Machine Vision and Image Processing MVIP 2011, November 15-17, Teheran, Iran
Keynote speaker
Title: Bayesian approach with prior models which enforce sparsity in signal and image processing Abstract Title: Bayesian approach with prior models which enforce sparsity in signal and image processing Abstract: In this talk, first I give an overview of the Bayesian approach for inverse problems arising in the field of signal and image processing. Then, I will mention different prior modelling for signals and images which can be used to enforse sparsity. Even if the sparsity can be directly on the original space or in a transformed space, the main tools do not change. Here we consider it directly on the original space (impulsive signals). Between the possible models, we focus on some of them which are either heavy tailed (Generalized Gaussian, Student-t or Cauchy) or mixture models (Mixture of Gaussians, Bernouilli-Gaussian, Bernouilli-Gamma,..). Depending on the prior model selected, the Bayesian computations (optimization for the Joint Maximum A Posteriori (MAP) estimate or MCMC or Variational Bayes Approximations (VBA) for Posterior Means (PM) or complete density estimation) may become more complex.

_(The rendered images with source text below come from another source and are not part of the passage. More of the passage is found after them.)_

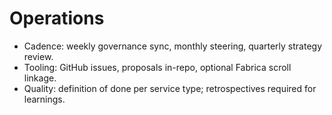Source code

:# Operations

- Cadence: weekly governance sync, monthly steering, quarterly strategy review.
- Tooling: GitHub issues, proposals in-repo, optional Fabrica scroll linkage.
- Quality: definition of done per service type; retrospectives required for learnings.
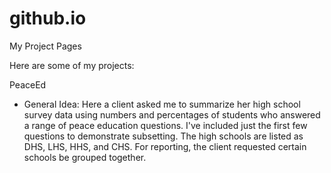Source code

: github.io
=========

My Project Pages

Here are some of my projects:

PeaceEd
* General Idea: Here a client asked me to summarize her high school survey data using numbers and percentages of 
students who answered a range of peace education questions. I've included just the first few questions 
to demonstrate subsetting. The high schools are listed as DHS, LHS, HHS, and CHS. For reporting, the client 
requested certain schools be grouped together. 

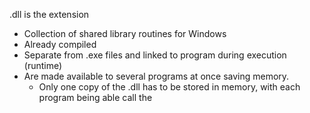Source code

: .dll is the extension

- Collection of shared library routines for Windows
- Already compiled
- Separate from .exe files and linked to program during execution (runtime)
- Are made available to several programs at once saving memory.
	- Only one copy of the .dll has to be stored in memory, with each program being able call the 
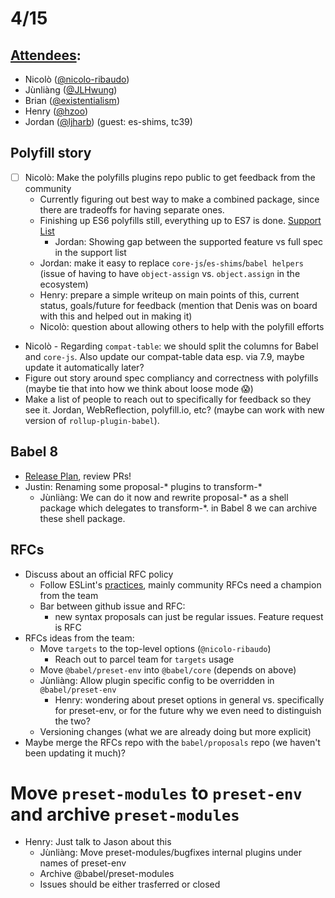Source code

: # 4/15

## [Attendees](https://babeljs.io/team):

- Nicolò ([@nicolo-ribaudo](https://github.com/nicolo-ribaudo))
- Jùnliàng ([@JLHwung](https://github.com/JLHwung))
- Brian ([@existentialism](https://github.com/existentialism))
- Henry ([@hzoo](https://github.com/hzoo))
- Jordan ([@ljharb](https://github.com/ljharb)) (guest: es-shims, tc39)

## Polyfill story

- [ ] Nicolò: Make the polyfills plugins repo public to get feedback from the community
    - Currently figuring out best way to make a combined package, since there are tradeoffs for having separate ones.
    - Finishing up ES6 polyfills still, everything up to ES7 is done. [Support List](https://github.com/nicolo-ribaudo/babel-polyfills/tree/master/packages/babel-plugin-polyfill-es-shims#babel-plugin-polyfill-es-shims)
      - Jordan: Showing gap between the supported feature vs full spec in the support list
    - Jordan: make it easy to replace `core-js`/`es-shims`/`babel helpers` (issue of having to have `object-assign` vs. `object.assign` in the ecosystem)
    - Henry: prepare a simple writeup on main points of this, current status, goals/future for feedback (mention that Denis was on board with this and helped out in making it)
    - Nicolò: question about allowing others to help with the polyfill efforts
- Nicolò - Regarding `compat-table`: we should split the columns for Babel and `core-js`. Also update our compat-table data esp. via 7.9, maybe update it automatically later?
- Figure out story around spec compliancy and correctness with polyfills (maybe tie that into how we think about loose mode 😱)
- Make a list of people to reach out to specifically for feedback so they see it. Jordan, WebReflection, polyfill.io, etc? (maybe can work with new version of `rollup-plugin-babel`). 

## Babel 8

- [Release Plan](https://github.com/babel/babel/issues/10746), review PRs!
- Justin: Renaming some proposal-* plugins to transform-*
  - Jùnliàng: We can do it now and rewrite proposal-* as a shell package which delegates to transform-*. in Babel 8 we can archive these shell package.

## RFCs

- Discuss about an official RFC policy
    - Follow ESLint's [practices](https://github.com/eslint/rfcs), mainly community RFCs need a champion from the team
    - Bar between github issue and RFC: 
        * new syntax proposals can just be regular issues. Feature request is RFC
- RFCs ideas from the team:
    - Move `targets` to the top-level options (`@nicolo-ribaudo`)
        * Reach out to parcel team for `targets` usage
    - Move `@babel/preset-env` into `@babel/core` (depends on above)
    - Jùnliàng: Allow plugin specific config to be overridden in `@babel/preset-env`
      - Henry: wondering about preset options in general vs. specifically for preset-env, or for the future why we even need to distinguish the two?
    - Versioning changes (what we are already doing but more explicit)
- Maybe merge the RFCs repo with the `babel/proposals` repo (we haven't been updating it much)? 

# Move `preset-modules` to `preset-env` and archive `preset-modules`

- Henry: Just talk to Jason about this
    - Jùnliàng: Move preset-modules/bugfixes internal plugins under names of preset-env
    - Archive @babel/preset-modules
    - Issues should be either trasferred or closed
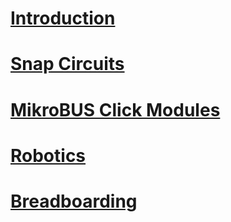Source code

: # [Introduction](intro.md)
# [Snap Circuits](snap-circuits.md)
# [MikroBUS Click Modules](mikroe-click.md)
# [Robotics](robotics.md)
# [Breadboarding](breadboarding.md)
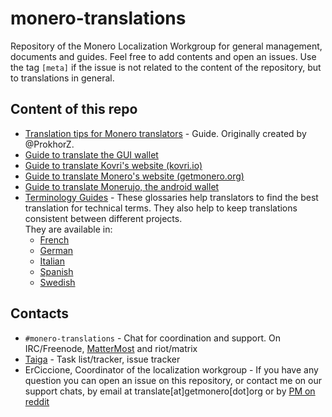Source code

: # monero-translations

Repository of the Monero Localization Workgroup for general management, documents and guides. Feel free to add contents and open an issues. Use the tag `[meta]` if the issue is not related to the content of the repository, but to translations in general.

## Content of this repo

+ [Translation tips for Monero translators](https://github.com/erciccione/monero-translations/blob/master/translation-tips.md) - Guide. Originally created by @ProkhorZ.
+ [Guide to translate the GUI wallet](https://github.com/monero-ecosystem/monero-translations/blob/master/translate-GUI.md)
+ [Guide to translate Kovri's website (kovri.io)](https://github.com/monero-ecosystem/monero-translations/blob/master/translate-kovri-website.md)
+ [Guide to translate Monero's website (getmonero.org)](https://github.com/monero-ecosystem/monero-translations/blob/master/translate-monero-website.md)
+ [Guide to translate Monerujo, the android wallet](https://github.com/monero-ecosystem/monero-translations/blob/master/translate-monerujo.md)
+ [Terminology Guides](https://github.com/monero-ecosystem/monero-translations/tree/master/terminology-guides) - These glossaries help translators to find the best translation for technical terms. They also help to keep translations consistent between different projects.    
They are available in:
  - [French](https://github.com/monero-ecosystem/monero-translations/blob/master/french-terminology.md)
  - [German](https://github.com/monero-ecosystem/monero-translations/blob/master/german-terminology.md)
  - [Italian](https://github.com/monero-ecosystem/monero-translations/blob/master/italian-terminology.md)
  - [Spanish](https://github.com/monero-ecosystem/monero-translations/blob/master/spanish-terminology.md)
  - [Swedish](https://github.com/monero-ecosystem/monero-translations/blob/master/swedish-terminology.md)
  
## Contacts

+ `#monero-translations` - Chat for coordination and support. On IRC/Freenode, [MatterMost](https://mattermost.getmonero.org/monero/channels/monero-translations) and riot/matrix
+ [Taiga](https://taiga.getmonero.org/project/erciccione-monero-localization/) - Task list/tracker, issue tracker
+ ErCiccione, Coordinator of the localization workgroup - If you have any question you can open an issue on this repository, or contact me on our support chats, by email at translate[at]getmonero[dot]org or by [PM on reddit](https://www.reddit.com/message/compose/?to=erciccione)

We will see that the hierarchical models are more appropriate for handeling more complex situations. We propose these models, discuss on different possible Bayesian estimators, describe the corresponding appropriate algorithms, and discuss on their corresponding relative complexities and performances. We show the results of the proposed methods on some applications such as Signal deconvolution, Sources separation or localisation, Image restoration, Computed Tomography with X rays or diffracted waves, etc.